=== Section Start ===
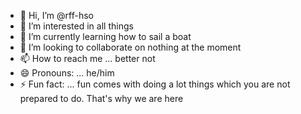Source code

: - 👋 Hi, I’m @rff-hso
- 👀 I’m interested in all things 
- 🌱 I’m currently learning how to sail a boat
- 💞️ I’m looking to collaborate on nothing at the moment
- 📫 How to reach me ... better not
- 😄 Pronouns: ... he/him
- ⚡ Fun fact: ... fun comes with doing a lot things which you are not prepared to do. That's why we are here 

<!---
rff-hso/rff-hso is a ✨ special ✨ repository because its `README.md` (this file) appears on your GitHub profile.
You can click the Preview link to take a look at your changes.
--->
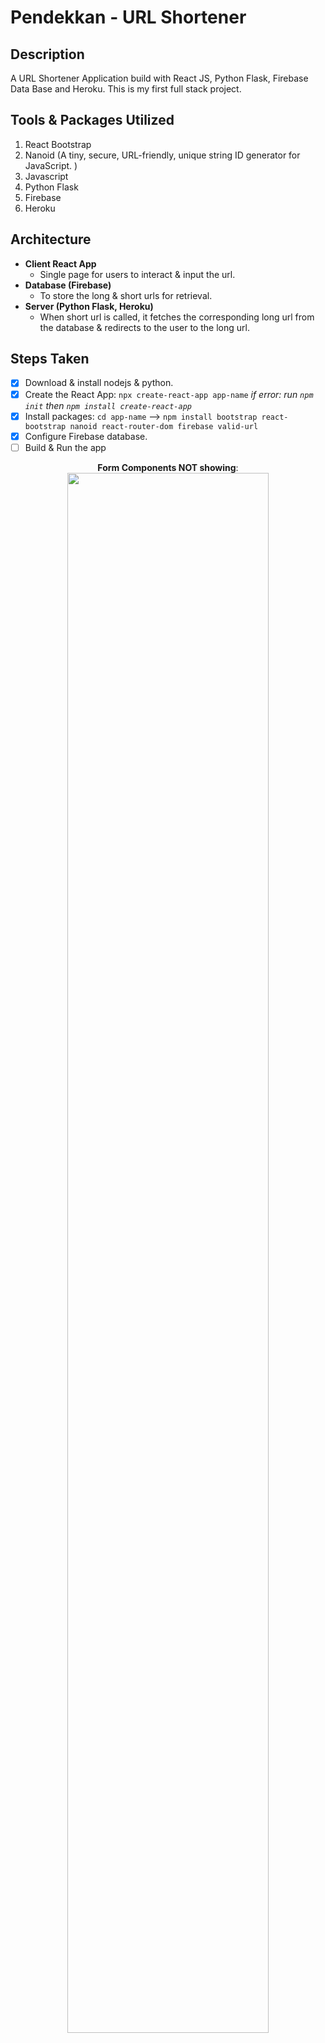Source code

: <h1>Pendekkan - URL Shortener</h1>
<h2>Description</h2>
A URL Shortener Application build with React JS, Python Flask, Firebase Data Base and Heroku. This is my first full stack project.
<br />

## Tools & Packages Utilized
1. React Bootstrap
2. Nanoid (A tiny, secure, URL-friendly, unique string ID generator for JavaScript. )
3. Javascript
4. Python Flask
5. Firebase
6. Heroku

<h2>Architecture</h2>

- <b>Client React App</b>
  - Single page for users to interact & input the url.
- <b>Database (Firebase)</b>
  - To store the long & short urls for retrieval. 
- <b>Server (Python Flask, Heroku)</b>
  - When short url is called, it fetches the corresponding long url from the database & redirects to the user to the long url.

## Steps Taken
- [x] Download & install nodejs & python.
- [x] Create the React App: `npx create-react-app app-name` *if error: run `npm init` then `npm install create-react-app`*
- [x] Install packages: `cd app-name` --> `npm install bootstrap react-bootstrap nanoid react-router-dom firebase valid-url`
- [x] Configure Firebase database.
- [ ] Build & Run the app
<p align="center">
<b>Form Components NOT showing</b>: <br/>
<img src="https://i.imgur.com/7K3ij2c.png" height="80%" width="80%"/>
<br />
=== Section End ===
=== Section Start ===
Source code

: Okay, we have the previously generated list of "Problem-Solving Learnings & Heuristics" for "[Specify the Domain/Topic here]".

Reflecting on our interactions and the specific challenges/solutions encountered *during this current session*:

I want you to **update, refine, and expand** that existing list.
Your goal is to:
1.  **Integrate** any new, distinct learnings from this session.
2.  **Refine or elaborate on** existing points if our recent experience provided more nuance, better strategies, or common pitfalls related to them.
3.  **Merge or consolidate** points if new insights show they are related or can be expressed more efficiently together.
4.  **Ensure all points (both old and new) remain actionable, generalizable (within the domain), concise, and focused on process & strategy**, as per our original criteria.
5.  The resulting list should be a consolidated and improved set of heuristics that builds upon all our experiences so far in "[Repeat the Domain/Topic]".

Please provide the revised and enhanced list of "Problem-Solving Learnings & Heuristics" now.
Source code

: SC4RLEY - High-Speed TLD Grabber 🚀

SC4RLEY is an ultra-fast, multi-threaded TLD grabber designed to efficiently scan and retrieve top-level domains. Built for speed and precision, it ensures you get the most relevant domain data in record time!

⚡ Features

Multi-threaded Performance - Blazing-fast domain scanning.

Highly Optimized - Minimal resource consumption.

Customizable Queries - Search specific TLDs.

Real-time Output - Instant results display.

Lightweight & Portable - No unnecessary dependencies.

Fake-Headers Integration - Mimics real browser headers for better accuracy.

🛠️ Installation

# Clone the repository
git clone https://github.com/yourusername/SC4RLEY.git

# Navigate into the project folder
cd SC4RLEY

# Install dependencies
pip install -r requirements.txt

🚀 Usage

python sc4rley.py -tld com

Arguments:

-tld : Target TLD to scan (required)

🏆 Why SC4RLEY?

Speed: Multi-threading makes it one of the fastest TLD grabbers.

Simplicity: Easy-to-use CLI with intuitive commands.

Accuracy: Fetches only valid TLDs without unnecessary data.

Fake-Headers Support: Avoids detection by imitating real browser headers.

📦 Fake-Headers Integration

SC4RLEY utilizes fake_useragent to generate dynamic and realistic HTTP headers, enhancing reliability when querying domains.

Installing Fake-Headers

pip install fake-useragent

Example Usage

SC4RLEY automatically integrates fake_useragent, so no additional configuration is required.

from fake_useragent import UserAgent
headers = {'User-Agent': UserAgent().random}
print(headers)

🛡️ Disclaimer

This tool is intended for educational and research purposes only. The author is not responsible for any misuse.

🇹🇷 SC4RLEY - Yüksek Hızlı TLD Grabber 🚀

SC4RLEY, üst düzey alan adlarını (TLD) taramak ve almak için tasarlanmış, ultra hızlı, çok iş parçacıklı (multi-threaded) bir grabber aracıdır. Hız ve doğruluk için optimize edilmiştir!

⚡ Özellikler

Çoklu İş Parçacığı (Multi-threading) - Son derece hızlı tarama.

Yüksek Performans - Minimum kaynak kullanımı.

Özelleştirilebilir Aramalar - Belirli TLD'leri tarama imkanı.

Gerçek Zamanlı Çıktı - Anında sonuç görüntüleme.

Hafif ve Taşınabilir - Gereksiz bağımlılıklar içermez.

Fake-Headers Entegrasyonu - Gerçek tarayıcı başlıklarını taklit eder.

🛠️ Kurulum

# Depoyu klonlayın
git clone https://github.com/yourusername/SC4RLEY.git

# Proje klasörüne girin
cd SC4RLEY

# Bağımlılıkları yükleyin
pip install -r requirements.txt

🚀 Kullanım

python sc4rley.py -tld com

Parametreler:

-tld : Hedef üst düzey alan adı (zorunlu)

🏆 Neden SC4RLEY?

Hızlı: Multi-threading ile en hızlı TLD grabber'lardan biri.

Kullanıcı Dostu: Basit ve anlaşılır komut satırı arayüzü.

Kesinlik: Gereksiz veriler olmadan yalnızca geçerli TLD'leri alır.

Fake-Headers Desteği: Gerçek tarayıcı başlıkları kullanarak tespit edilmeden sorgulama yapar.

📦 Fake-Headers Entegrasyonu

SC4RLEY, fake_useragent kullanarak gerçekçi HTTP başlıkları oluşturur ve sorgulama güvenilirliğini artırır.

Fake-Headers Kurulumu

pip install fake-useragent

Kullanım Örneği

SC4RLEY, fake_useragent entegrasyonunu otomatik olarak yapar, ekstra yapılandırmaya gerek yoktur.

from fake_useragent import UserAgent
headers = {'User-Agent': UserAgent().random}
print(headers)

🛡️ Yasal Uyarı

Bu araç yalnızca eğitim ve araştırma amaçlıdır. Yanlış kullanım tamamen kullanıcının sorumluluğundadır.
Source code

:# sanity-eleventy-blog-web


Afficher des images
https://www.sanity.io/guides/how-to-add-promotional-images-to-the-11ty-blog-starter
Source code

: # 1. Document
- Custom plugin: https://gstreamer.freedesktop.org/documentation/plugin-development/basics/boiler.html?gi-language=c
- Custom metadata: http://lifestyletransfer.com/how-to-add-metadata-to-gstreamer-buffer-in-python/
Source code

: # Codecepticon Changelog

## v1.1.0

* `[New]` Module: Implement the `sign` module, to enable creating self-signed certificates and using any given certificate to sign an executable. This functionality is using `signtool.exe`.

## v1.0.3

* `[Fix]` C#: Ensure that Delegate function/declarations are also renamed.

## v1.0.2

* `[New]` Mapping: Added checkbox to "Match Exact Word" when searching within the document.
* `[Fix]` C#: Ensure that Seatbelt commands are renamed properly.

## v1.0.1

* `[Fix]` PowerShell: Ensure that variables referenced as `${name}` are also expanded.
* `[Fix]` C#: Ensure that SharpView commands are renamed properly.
=== Section End ===
* [YOUR INSTRUCTIONS]: Give the count of lines in the data above holding the word "Solving", and nothing beyond it.

* [ANSWER TO THE PROBLEM]: 2